• _Description of the task_
Which lines below fall between the one containing "Custom components |" and the one containing "Complete | Next.js"? Repeat them exactly, counting both of those lines, and add nothing else.

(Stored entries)
##########

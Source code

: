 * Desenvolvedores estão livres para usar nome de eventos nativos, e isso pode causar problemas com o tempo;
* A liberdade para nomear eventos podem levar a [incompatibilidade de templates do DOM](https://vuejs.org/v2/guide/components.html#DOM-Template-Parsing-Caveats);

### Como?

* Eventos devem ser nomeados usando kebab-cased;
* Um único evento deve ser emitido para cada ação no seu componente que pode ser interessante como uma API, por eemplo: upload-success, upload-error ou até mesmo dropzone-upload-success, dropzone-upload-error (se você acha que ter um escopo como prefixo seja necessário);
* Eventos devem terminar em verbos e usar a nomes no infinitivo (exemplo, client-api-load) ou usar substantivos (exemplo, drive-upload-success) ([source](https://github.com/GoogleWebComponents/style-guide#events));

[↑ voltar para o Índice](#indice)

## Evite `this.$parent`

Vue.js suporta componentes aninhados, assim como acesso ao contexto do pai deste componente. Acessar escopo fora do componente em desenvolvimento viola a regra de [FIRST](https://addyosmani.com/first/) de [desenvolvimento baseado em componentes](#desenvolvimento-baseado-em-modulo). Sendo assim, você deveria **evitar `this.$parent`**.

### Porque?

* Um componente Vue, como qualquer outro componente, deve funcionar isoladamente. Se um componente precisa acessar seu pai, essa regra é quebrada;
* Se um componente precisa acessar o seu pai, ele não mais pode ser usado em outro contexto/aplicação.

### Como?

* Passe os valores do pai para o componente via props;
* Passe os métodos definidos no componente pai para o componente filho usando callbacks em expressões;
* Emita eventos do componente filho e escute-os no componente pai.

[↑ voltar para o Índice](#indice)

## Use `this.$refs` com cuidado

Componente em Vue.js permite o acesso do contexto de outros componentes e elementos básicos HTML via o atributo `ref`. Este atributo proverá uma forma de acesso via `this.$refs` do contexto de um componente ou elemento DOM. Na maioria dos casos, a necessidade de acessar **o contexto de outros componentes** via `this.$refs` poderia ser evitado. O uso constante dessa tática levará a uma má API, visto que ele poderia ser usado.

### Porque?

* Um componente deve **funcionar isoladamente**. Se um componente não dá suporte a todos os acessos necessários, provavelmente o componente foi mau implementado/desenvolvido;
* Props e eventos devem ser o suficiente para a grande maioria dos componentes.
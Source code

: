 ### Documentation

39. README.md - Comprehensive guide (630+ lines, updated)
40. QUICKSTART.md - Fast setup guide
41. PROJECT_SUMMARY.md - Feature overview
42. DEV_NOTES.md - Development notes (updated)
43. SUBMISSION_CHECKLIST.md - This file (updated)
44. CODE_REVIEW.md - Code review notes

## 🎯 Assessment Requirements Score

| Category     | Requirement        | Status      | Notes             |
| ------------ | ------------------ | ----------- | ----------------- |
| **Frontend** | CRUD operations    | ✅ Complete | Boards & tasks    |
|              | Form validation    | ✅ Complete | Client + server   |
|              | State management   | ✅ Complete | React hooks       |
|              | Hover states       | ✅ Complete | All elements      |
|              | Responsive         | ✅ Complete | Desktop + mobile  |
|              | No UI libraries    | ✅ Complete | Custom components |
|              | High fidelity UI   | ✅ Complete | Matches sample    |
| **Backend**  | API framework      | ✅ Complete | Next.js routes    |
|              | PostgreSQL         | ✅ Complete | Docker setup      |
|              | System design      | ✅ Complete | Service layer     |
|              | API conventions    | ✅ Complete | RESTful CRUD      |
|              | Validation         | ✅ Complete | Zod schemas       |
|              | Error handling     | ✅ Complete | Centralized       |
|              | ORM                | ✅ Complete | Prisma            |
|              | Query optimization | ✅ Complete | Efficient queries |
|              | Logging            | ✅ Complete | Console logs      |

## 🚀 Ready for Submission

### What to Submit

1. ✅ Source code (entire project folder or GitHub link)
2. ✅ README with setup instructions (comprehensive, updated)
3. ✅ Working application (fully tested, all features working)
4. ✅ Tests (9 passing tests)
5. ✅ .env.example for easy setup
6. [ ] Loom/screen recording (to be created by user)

##########

• _Exercise solution_
|              | No UI libraries    | ✅ Complete | Custom components |
|              | High fidelity UI   | ✅ Complete | Matches sample    |
| **Backend**  | API framework      | ✅ Complete | Next.js routes    |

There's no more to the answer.